Onegin sonnet:[ababccddeffegg]

This group of rhymes has no inbuilt preference for one sonnet form over another. Everything depends on the sense and where you place the punctuation. If, according to his whim, the poet chooses to end a proposition at line eight and develop it over the next six lines, he can do so and will produce the following grouping:

[ababccdd] + [effegg]

As a matter of interest, the sestet may be construed as [eff ] + [egg] or [effe] + [gg], again according to where the sense provides a strong line-ending. In either case, there will be an Italian feel to the sonnet as long as the sense comes to strong conclusion—with a full-stop, question mark, exclamation mark or at least a semi-colon—at the end of line eight.

On another occasion he may want the sense to run on down the stanza and come to a resonant conclusion in a powerful final couplet. The way to do this is to take the emphasis away from line eight and supply a strong ending for line twelve. His stanza will then assume the English shape, as follows:

[abab ccdd effe] + [gg]

Pushkin makes full use of this inbuilt flexibility. Almost all of his stanzas begin with a clearly defined first quatrain—there is usually strong punctuation at the end of line four—and a majority of them seem to favour the English mode, because of the limitless possibilities in the terminal couplet for all sorts of striking effects (humour is common among them). But beyond these general observations nothing is predictable. The Onegin stanza is a mettlesome creature; when it starts out you can never tell where it may take you, or by what route. Similarly, when you look back on a stanza it will not remind you of its predecessor, nor of any other stanza; each one will seem to be what it is, a unique little lyric in its own right. Variety of this kind is a true friend, a strong defence against tedium.

Apart from its flexibility, this stanza has one further property underwriting its richness. Two-thirds of the way through it, the reader is almost certain to lose all sense of direction in formal terms. However well you know Pushkin, and this novel in particular, you are not likely to escape the feeling of disorientation in the region of lines eight, nine, ten and eleven. The rhymes fall out in such a way that it is difficult to see immediately in any of these lines whether you are completing a rhyme set up earlier (and precisely where this might have been) or starting a new one. It is surprising to note that in a stanza so carefully regulated by rhyme there are three occasions when three successive lines do not rhyme with each other: [abc], [def ] and [feg]. Two of these three occasions occur at this point in the stanza. All of this creates an impression of greater complexity than really exists, promotes subtlety and suggests mystery. One famous critic has likened this poetic performance to that of a painted ball set spinning: you see its pattern clearly at the beginning and end of its movement, but in mid-spin all you get is a colourful blur.

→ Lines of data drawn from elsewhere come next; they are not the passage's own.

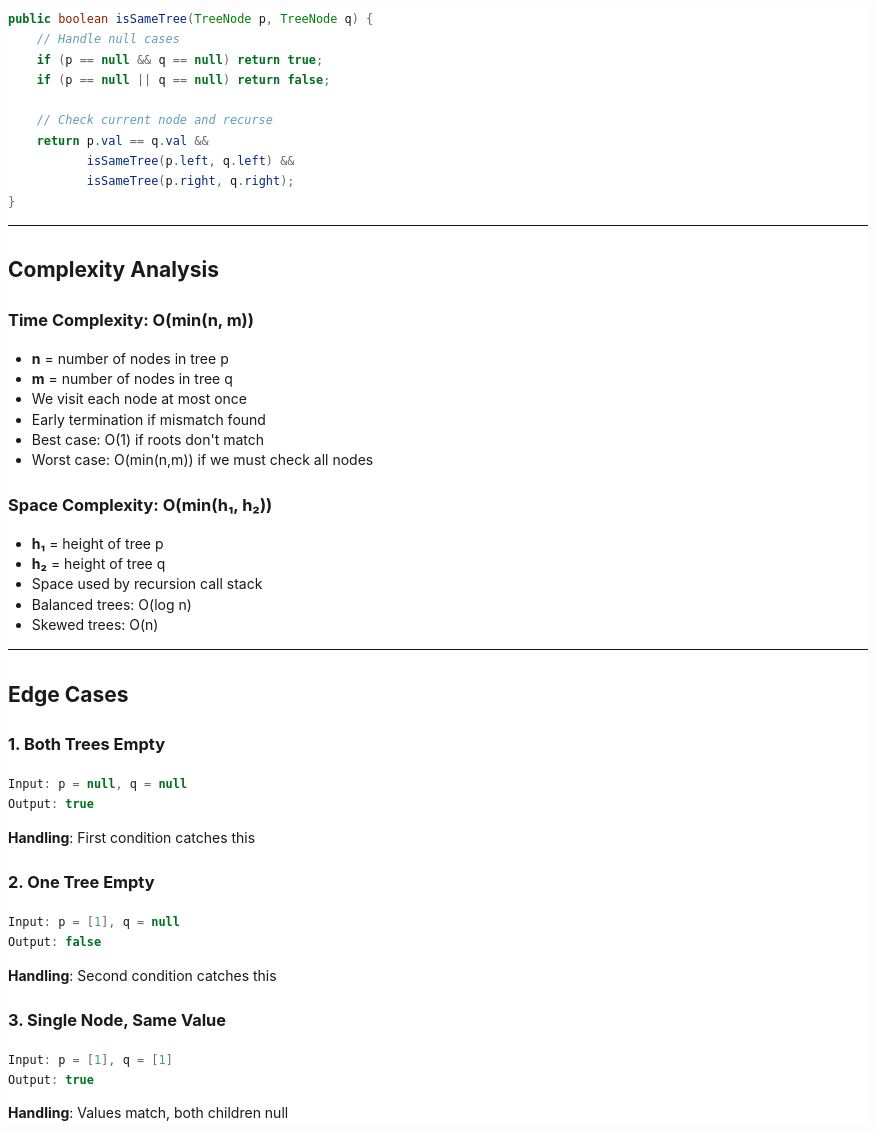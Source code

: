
 ```java
public boolean isSameTree(TreeNode p, TreeNode q) {
    // Handle null cases
    if (p == null && q == null) return true;
    if (p == null || q == null) return false;
    
    // Check current node and recurse
    return p.val == q.val && 
           isSameTree(p.left, q.left) && 
           isSameTree(p.right, q.right);
}
```

---

## Complexity Analysis

### Time Complexity: **O(min(n, m))**
- **n** = number of nodes in tree p
- **m** = number of nodes in tree q
- We visit each node at most once
- Early termination if mismatch found
- Best case: O(1) if roots don't match
- Worst case: O(min(n,m)) if we must check all nodes

### Space Complexity: **O(min(h₁, h₂))**
- **h₁** = height of tree p
- **h₂** = height of tree q
- Space used by recursion call stack
- Balanced trees: O(log n)
- Skewed trees: O(n)

---

## Edge Cases

### 1. Both Trees Empty
```java
Input: p = null, q = null
Output: true
```
**Handling**: First condition catches this

### 2. One Tree Empty
```java
Input: p = [1], q = null
Output: false
```
**Handling**: Second condition catches this

### 3. Single Node, Same Value
```java
Input: p = [1], q = [1]
Output: true
```
**Handling**: Values match, both children null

To sum up: the Onegin stanza is an imaginative version of the sonnet, consisting of three four-line groups, each with a different pattern of rhymes—an easy “alternating” quatrain [abab], a quatrain made up of two couplets [ccdd] and an “envelope” quatrain [effe]—all of this topped off with a strong couplet [gg]. A rhyming formula that looks rigid turns out to be the last word in flexibility. But there is one further complication, which gives rise to the biggest single difficulty for the translator of this magical work—the feminine rhyme. This is not just a problem; it is an intractable bugbear, for the treatment of which you need a bold strategy.